A secret along the city’s streets: exploring the McGovern Centennial Gardens

Featured at the McGovern Centennial is a statue of ancient philosopher Confucius, who has taught the people how to act since approximtely 5th century B.C.

The entire kindergarten class was enchanted by the Secret Garden. Every time we neared the end of music class, we would plead with Ms.Fox to tell us the story once again. Her eyes grew wide and her voice mysterious as she pantomimed her unintentional stumble into this parallel universe of exquisite nature that she called the Secret Garden. It didn’t matter that we’d heard the tale time and time again. Each word of the way transported me to a world where I could speak to dragonflies and lived in a red and white polka-dot mushroom. 

Ms.Fox moved away the following year, and the secret garden became a dry plain in the drought of my memory. It remained that way for ten years, until I stepped into the McGovern Centennial Gardens. It took a tenth of a second for that secret garden to come back to life.
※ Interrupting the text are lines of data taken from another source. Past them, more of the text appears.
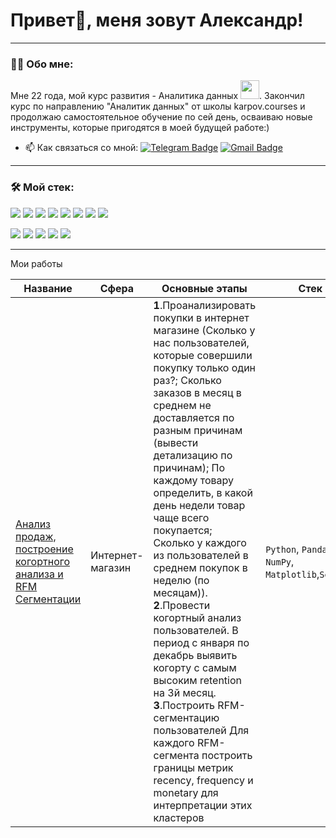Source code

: 

# Привет👋, меня зовут Александр!

---

### :man_technologist: Обо мне:

Мне 22 года, мой курс развития - Аналитика данных <img src="https://media1.giphy.com/media/v1.Y2lkPTc5MGI3NjExbW1zdDlmNnZhejlhcXNhczl4bmplbnhxODRveGxvdjNwaGRtYWwwaiZlcD12MV9pbnRlcm5hbF9naWZfYnlfaWQmY3Q9cw/Vf3ZKdillTMOOaOho0/giphy.gif" width="30px">. Закончил курс по направлению "Аналитик данных" от школы karpov.courses и продолжаю самостоятельное обучение по сей день, осваиваю новые инструменты, которые пригодятся в моей будущей работе:)


- :mailbox: Как связаться со мной: [![Telegram Badge](https://img.shields.io/badge/-AlexandrSemyagin-blue?style=flat&logo=Telegram&logoColor=white)](https://t.me/True_rust) [![Gmail Badge](https://img.shields.io/badge/-Gmail-red?style=flat&logo=Gmail&logoColor=white)](mailto:alexsemyaginfeed@gmail.com)

---


### 🛠 Мой стек:
<img src="https://img.shields.io/badge/python-ADD8E6?style=for-the-badge&logo=python&logoColor=708090"> <img src="https://img.shields.io/badge/pandas-ADD8E6?style=for-the-badge&logo=pandas&logoColor=708090"> <img src="https://img.shields.io/badge/numpy-ADD8E6?style=for-the-badge&logo=numpy&logoColor=708090"> <img src="https://img.shields.io/badge/scipy-ADD8E6?style=for-the-badge&logo=scipy&logoColor=708090"> <img src="https://img.shields.io/badge/seaborn-ADD8E6?style=for-the-badge&logo=seaborn&logoColor=708090"> <img src="https://img.shields.io/badge/plotly-ADD8E6?style=for-the-badge&logo=plotly&logoColor=708090"> <img src="https://img.shields.io/badge/mysql-ADD8E6?style=for-the-badge&logo=mysql&logoColor=708090"> <img src="https://img.shields.io/badge/postgresql-ADD8E6?style=for-the-badge&logo=postgresql&logoColor=708090">

<img src="https://img.shields.io/badge/clickhouse-ADD8E6?style=for-the-badge&logo=clickhouse&logoColor=708090"> <img src="https://img.shields.io/badge/git-ADD8E6?style=for-the-badge&logo=git&logoColor=708090"> <img src="https://img.shields.io/badge/apacheairflow-ADD8E6?style=for-the-badge&logo=apacheairflow&logoColor=708090"> <img src="https://img.shields.io/badge/powerbi-ADD8E6?style=for-the-badge&logo=powerbi&logoColor=708090"> <img src="https://img.shields.io/badge/tableau-ADD8E6?style=for-the-badge&logo=tableau&logoColor=708090"> 

---

Мои работы

|Название  |Сфера   |Основные этапы   |Стек   |
|---|---|---|---|
|[Анализ продаж, построение когортного анализа и RFM Сегментации](https://github.com/Alexandr-Semyagin/e-commerce_project/tree/main/E-commerce%20project) | Интернет-магазин |**1**.Проанализировать покупки в интернет магазине (Сколько у нас пользователей, которые совершили покупку только один раз?; Сколько заказов в месяц в среднем не доставляется по разным причинам (вывести детализацию по причинам); По каждому товару определить, в какой день недели товар чаще всего покупается;  Сколько у каждого из пользователей в среднем покупок в неделю (по месяцам)). **2**.Провести когортный анализ пользователей. В период с января по декабрь выявить когорту с самым высоким retention на 3й месяц. **3**.Построить RFM-сегментацию пользователей Для каждого RFM-сегмента построить границы метрик recency, frequency и monetary для интерпретации этих кластеров| `Python`, `Pandas`, `NumPy`, `Matplotlib`,`Seaborn`|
The Hermann Park Conservancy first broke ground on the McGovern Centennial Gardens in October 2013, as part of their Centennial celebration: 100 years of Hermann Park. In a grand culmination of the festivities, an international design team drafted a multi-garden layout to be interspersed with public art donated from countries around the world. Its ribbon was cut approximately one year later, and it now sits nestled in the museum district. Neighboring the Museum of Fine Arts Houston and the Museum of Natural Science, the Washington Post’s City Guide called it “Houston’s best kept secret.” It truly is my garden.

The Centennial Gardens were launched by the Hermann Park Conservancy, and opened to the public in late 2014. (Source: Hermann Park Conservancy)

Giving into the urge to take the scenic route, I parked along Miller Outdoor Theatre’s backlot and made a brief trek around their boasted hill. Upon crossing Hermann Park Drive, I almost missed the Centennial, shrouded by the skyline’s typical occupants of live oaks and parking garages. After I went in, I couldn’t imagine how I nearly made the oversight. A sculpture-lined gravel path forked at the base of a 30-foot mound that cascaded upwards toward the sky, in a spiral that nudged it, rather than pierced it. I felt as if I had entered a utopia, where sculptures of Gandhi and Confucius alongside fellow philosophers and poets, were molded mid-stride, so that I walked with them, rather than away from them. At one point, a past visitor who particularly felt humored towards the greater good was kind enough to scale the sculptures and hook masks behind the historical figures’ ears, in an act that projected both the gravity of our weighing circumstances and an uplifting sigh of comic relief.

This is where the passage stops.